Non sono pochi, soprattutto se raffrontati ai nove fino ad oggi contemplati in un articolo pubblicato sul Bollettino d’informazione sui farmaci (l’«house organ» dell’Aifa) nel quarto numero del 2007. Le stesse Roccella e Morresi, alcuni anni fa, dopo una indagine giornalistica, pubblicata nel libro «La favola dell’aborto facile. Mito e realtà della Ru486» erano arrivate a «individuare» quattordici casi di morte in qualche modo collegabili alla pillola abortiva; uno studio di un gruppo interdisciplinare, pubblicato nel 2008 sull’Italian Journal of Gynaecology and Obstretics, organo ufficiale della società italiana di ginecologia ed ostetricia, si era spinto a parlare di sedici morti. A ventinove non era mai arrivato nessuno.
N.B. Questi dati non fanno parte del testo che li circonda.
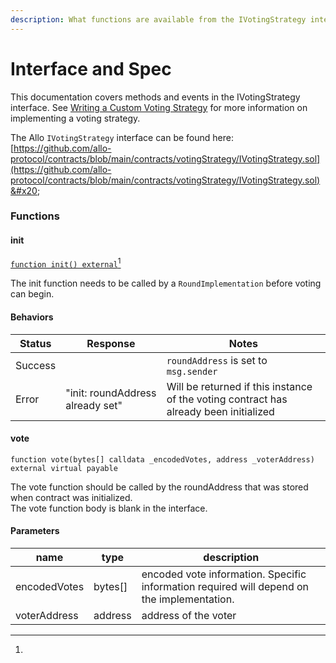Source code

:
 ```yaml
---
description: What functions are available from the IVotingStrategy interface?
---
```


# Interface and Spec

This documentation covers methods and events in the IVotingStrategy interface. See [Writing a Custom Voting Strategy](writing-a-custom-voting-strategy.md) for more information on implementing a voting strategy.

The Allo `IVotingStrategy` interface can be found here: [https://github.com/allo-protocol/contracts/blob/main/contracts/votingStrategy/IVotingStrategy.sol](https://github.com/allo-protocol/contracts/blob/main/contracts/votingStrategy/IVotingStrategy.sol)&#x20;

### Functions

#### **init**

[`function init() external`](#user-content-fn-1)[^1]

The init function needs to be called by a `RoundImplementation` before voting can begin.

#### Behaviors&#x20;

| Status  | Response                         | Notes                                                                                 |
| ------- | -------------------------------- | ------------------------------------------------------------------------------------- |
| Success |                                  | `roundAddress` is set to `msg.sender`                                                 |
| Error   | "init: roundAddress already set" | Will be returned if this instance of the voting contract has already been initialized |

#### **vote**

`function vote(bytes[] calldata _encodedVotes, address _voterAddress) external virtual payable`

The vote function should be called by the roundAddress that was stored when contract was initialized. \
The vote function body is blank in the interface.&#x20;

#### Parameters&#x20;

| name         | type     | description                                                                                |
| ------------ | -------- | ------------------------------------------------------------------------------------------ |
| encodedVotes | bytes\[] | encoded vote information. Specific information required will depend on the implementation. |
| voterAddress | address  | address of the voter                                                                       |



[^1]: 
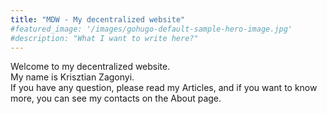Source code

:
 ```yaml
---
title: "MDW - My decentralized website"
#featured_image: '/images/gohugo-default-sample-hero-image.jpg'
#description: "What I want to write here?"
---
```

Welcome to my decentralized website.  
My name is Krisztian Zagonyi.  
If you have any question, please read my Articles, and if you want to know more, you can see my contacts on the About page.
Solo la ditta produttrice.
Le novità emerse, e una approfondita relazione sui colloqui intercorsi tra ministero ed Exelgyn, sarebbe stata inviata al Comitato tecnico scientifico del’Aifa.
Ma cosa potrebbe accadere se l’Agenzia italiana del farmaco approvasse definitivamente il protocollo della Ru486? Fino ad oggi, di là dalla sperimentazione di Torino, per ottenere il farmaco, l’azienda sanitaria doveva inviare alla ditta produttrice l’ordine di una confezione di pillola abortiva per ogni singola donna che chiedeva di abortire chimicamente. Una prassi «inventata» in Toscana, che si appoggiava su un decreto interministeriale del 1997 (erano i tempi della cura Di Bella) secondo cui, un prodotto salvavita (ma un farmaco abortivo quale vita salva?) già sperimentato con successo all’estero, anche quando non sia autorizzato al commercio in Italia, può essere richiesto ad personam direttamente alla ditta produttrice. E tutto questo laddove non esista «alternativa terapeutica». Una clausola che, secondo diversi giuristi, metteva fuori la Ru486 da questa opportunità: «se anche accettassimo di parlare di aborto come di una terapia, beh, l’alternativa all’aborto farmacologico c’è, ovvero l’aborto chirurgico» commenta l’avvocato Giuseppe Mazzotta.
Ora, dopo l’eventuale pronunciamento positivo dell’Aifa che è organo autonomo e su cui, è bene precisarlo, il Governo non può ricorrere «la Ru 486 sarebbe disponibile solo negli ospedali», dice Assuntina Morresi. «Ma poiché la maggior parte delle donne, laddove fino ad oggi si è fatto uso della pillola abortiva, sono tornate a casa dopo aver assunto il mifepristone firmando le dimissioni volontarie, di fatto una più facile disponibilità della Ru486 introdurrebbe l’aborto a domicilio, minando uno dei capisaldi della 194. L’aborto farmacologico sarebbe più facile nell’immaginario, perché si identifica, appunto, con una semplice pillola, non in concreto, perché la procedura è lunga e dolorosa, incerta. Ma tornerebbe ad essere conclude Morresi un fatto privato e ancor meno prevenibile di quanto lo sia stato fino ad oggi».